Lesbo è un chiaro esempio che dice all’Europa che la strada degli hotspot non è più praticabile. Quale soluzione intravedete come vescovi europei?
Sarei contentissimo se le Conferenze episcopali dell’Europa potessero parlare con i loro governi e dire ai responsabili politici che la Chiesa si aspetta una accoglienza. Dopo il gigantesco incendio nel campo profughi di Moria, Francia e Germania hanno annunciato la disponibilità ad accogliere la maggior parte dei 400 minori non accompagnati che l’Ue si è detta pronta ad accettare. Ma non basta. È una cifra che fa quasi ridere.
Il problema è molto più complesso e se non lo risolviamo adesso, avremo tragedie ancora più grandi.
E quindi? Quale appello stanno gridando all’Europa le persone bloccate nei campi profughi dalla Libia a Lesbo e Lampedusa?
Aprite le porte. Se non apriamo le porte ai profughi, chiudiamo anche le porte a Cristo. Se vogliamo aprire le porte a Cristo, dobbiamo anche aprire le porte ai profughi. La Comunità di Sant’Egidio, con i corridoi umanitari, ci ha mostrato come fare. Anche l’Italia ci ha dato l’esempio di saper reagire in maniera molto più cristiana rispetto agli altri Paesi.

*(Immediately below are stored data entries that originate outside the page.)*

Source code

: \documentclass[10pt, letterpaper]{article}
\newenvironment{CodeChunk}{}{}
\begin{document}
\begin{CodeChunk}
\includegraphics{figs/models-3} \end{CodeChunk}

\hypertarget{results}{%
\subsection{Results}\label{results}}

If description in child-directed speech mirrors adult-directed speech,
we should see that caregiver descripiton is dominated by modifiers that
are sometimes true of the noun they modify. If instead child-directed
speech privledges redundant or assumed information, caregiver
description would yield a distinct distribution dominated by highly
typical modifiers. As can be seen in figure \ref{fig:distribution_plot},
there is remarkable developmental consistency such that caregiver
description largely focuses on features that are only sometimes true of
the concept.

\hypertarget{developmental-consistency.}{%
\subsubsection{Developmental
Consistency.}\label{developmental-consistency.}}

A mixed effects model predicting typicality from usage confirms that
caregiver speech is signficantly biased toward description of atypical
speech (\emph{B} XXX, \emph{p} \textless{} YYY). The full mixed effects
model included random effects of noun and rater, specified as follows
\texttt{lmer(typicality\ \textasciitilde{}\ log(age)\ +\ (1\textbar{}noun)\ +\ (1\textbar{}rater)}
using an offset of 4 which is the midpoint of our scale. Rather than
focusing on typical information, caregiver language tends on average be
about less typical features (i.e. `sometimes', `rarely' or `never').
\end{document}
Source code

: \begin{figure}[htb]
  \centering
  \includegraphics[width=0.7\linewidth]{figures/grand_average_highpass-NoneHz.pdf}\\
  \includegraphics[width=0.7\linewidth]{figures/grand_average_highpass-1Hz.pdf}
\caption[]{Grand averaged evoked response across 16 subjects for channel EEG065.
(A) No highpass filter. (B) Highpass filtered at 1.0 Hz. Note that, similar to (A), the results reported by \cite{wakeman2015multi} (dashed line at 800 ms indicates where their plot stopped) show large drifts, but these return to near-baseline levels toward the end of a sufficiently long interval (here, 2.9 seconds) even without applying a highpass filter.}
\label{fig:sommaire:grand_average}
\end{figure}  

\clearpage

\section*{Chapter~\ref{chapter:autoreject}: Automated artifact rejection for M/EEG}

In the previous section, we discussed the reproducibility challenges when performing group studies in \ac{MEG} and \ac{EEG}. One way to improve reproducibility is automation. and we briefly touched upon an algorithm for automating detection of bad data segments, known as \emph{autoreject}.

Come mai i ricchi Paesi del Nord non fanno niente o quasi niente?
Manca in Europa un riferimento al cristianesimo e all’umanesimo.
Lei, prima, ha detto che con Papa Francesco avete parlato dei temi che sono al centro dell’interesse della Comece. Che idea ha dell’Europa il Santo Padre?
Credo che per lui l’Europa sia l’ultima garanzia di un multilateralismo che garantisce un po’ più di pace e di giustizia. Con questo non dico che tutto quello che fa l’Unione è buono. Dico che senza l’Unione europea sarebbe peggio, e non soltanto per l’Europa ma per il resto del mondo. Immaginiamo se non ci fosse l’Unione europea: mancherebbe un punto di equilibrio tra le grandi super potenze, Russia, Cina e Stati Uniti. Il mondo ha bisogno dell’Unione europea. Penso che il Papa veda questo. Ed è molto preoccupato.
Proseguono, a forza di round, le trattative tra il governo britannico e l’Ue per gli accordi commerciali post-Brexit. Come vescovi europei, cosa chiedete?
E’ molto importante che la fratellanza tra i cittadini dell’United Kingdom e i cittadini dell’Unione europea sia più forte di tutto quello che può separarci dal punto di vista politico. Vorrei fare appello ai politici di agire in modo che questa fratellanza possa rimanere nell’avvenire.
Eminenza, lunedì 14 settembre in Italia ricominciano le scuole. In Europa la campanella è già suonata da tempo. Sarà un inizio difficile per tutti a causa della paura dell’epidemia. Cosa vorrebbe dire ai ragazzi?
Il mio augurio è che possano vivere in pienezza. La vita è sempre bella anche quando è difficile. Ci troviamo in un momento particolare che chiede sacrifici. Si dovranno portare le mascherine, ci saranno regole che andranno rispettate, non si potranno incontrare sempre e tutti gli amici insieme.
Ma la vita è comunque bella. E il futuro è loro.
Vorrei dire che Dio li ama e questo amore di Dio, se scoperto, è la cosa più importante nella vita, perché quando i punti di riferimento non ci sono più, quando vengono meno le gioie e le soddisfazioni, c’è sempre l’amore di Dio che ci accompagna.
L’Italia è stata scossa dalla tragedia di un ragazzo massacrato e ucciso di botte alla periferia di Roma.
Odiano perché pensano che per resistere si debba odiare. È la loro esperienza di vita. Noi dobbiamo far capire invece che non è vero. Che la criminalità distrugge il loro stesso avvenire.
Bisogna dire: basta! Dire con forza: no, questa non è la strada.
È vero, ci troviamo di fronte a nuove forme di barbarie. Per questo, ai giovani della mia diocesi ho provato a parlare di virtù. Può sembrare una parola di un’altra epoca ma per essere felici bisogna saper scegliere il bene e farlo con tutto il cuore. L’odio porta sempre alla morte e non soltanto alla morte dell’altro ma anche alla morte di se stessi. Ma questo è un discorso che ci chiama dentro tutti. Abbiamo consegnato ai nostri giovani un mondo dove l’economia ha preso tutto lo spazio. Chi è rimasto ai margini dello sviluppo economico, non vede più senso alla loro vita e a quello che fanno. Bisogna quindi dire basta anche a quelli che mettono al centro del loro pensiero e del loro agire soltanto il profitto economico e non la persona umana.